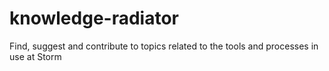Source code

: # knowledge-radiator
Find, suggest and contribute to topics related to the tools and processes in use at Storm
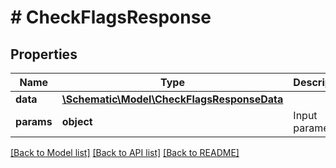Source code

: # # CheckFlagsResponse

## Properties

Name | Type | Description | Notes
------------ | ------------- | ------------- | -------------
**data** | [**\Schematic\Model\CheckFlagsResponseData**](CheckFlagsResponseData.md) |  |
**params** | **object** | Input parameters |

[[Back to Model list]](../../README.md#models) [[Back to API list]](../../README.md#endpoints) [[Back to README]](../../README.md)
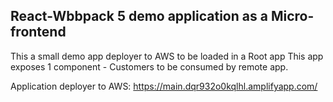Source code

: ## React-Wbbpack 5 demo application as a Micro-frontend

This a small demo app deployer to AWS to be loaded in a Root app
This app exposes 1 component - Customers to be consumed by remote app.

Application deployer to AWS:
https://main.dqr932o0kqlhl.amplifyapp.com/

* * *

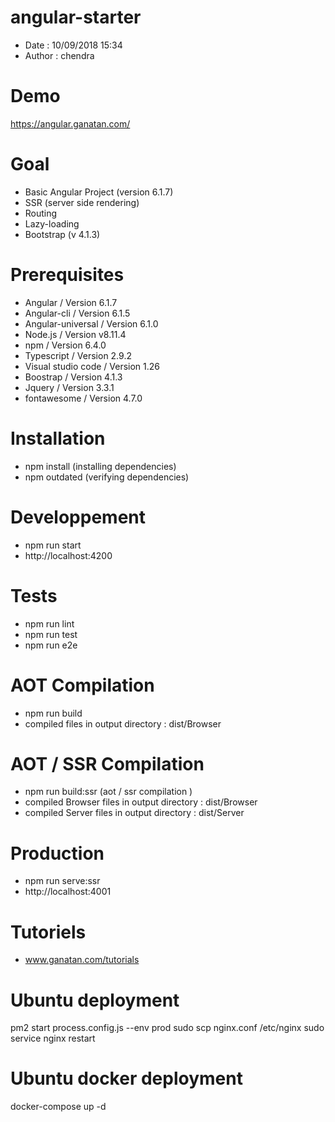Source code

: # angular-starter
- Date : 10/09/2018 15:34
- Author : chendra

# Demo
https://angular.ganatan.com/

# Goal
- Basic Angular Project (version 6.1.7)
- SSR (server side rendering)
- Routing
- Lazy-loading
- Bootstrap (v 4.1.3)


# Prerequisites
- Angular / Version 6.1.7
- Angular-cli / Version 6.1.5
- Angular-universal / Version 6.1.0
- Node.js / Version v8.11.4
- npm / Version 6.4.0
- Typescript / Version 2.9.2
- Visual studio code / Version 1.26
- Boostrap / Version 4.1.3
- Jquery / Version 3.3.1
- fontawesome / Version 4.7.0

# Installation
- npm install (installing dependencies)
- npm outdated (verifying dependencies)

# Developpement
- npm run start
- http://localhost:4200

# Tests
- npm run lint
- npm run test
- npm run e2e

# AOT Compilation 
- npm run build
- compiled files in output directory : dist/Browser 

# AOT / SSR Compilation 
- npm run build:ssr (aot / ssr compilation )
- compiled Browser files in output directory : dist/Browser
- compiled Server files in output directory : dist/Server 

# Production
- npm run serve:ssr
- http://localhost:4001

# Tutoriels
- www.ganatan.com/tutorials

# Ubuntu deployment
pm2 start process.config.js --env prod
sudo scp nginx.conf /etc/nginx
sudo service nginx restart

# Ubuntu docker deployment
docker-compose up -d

What you will do
Quote the listing above, but only from the line that shows "# Installation" through the line that shows "docker-compose up -d".

Task result
# Installation
- npm install (installing dependencies)
- npm outdated (verifying dependencies)

# Developpement
- npm run start
- http://localhost:4200

# Tests
- npm run lint
- npm run test
- npm run e2e

# AOT Compilation 
- npm run build
- compiled files in output directory : dist/Browser 

# AOT / SSR Compilation 
- npm run build:ssr (aot / ssr compilation )
- compiled Browser files in output directory : dist/Browser
- compiled Server files in output directory : dist/Server 

# Production
- npm run serve:ssr
- http://localhost:4001

# Tutoriels
- www.ganatan.com/tutorials

# Ubuntu deployment
pm2 start process.config.js --env prod
sudo scp nginx.conf /etc/nginx
sudo service nginx restart

# Ubuntu docker deployment
docker-compose up -d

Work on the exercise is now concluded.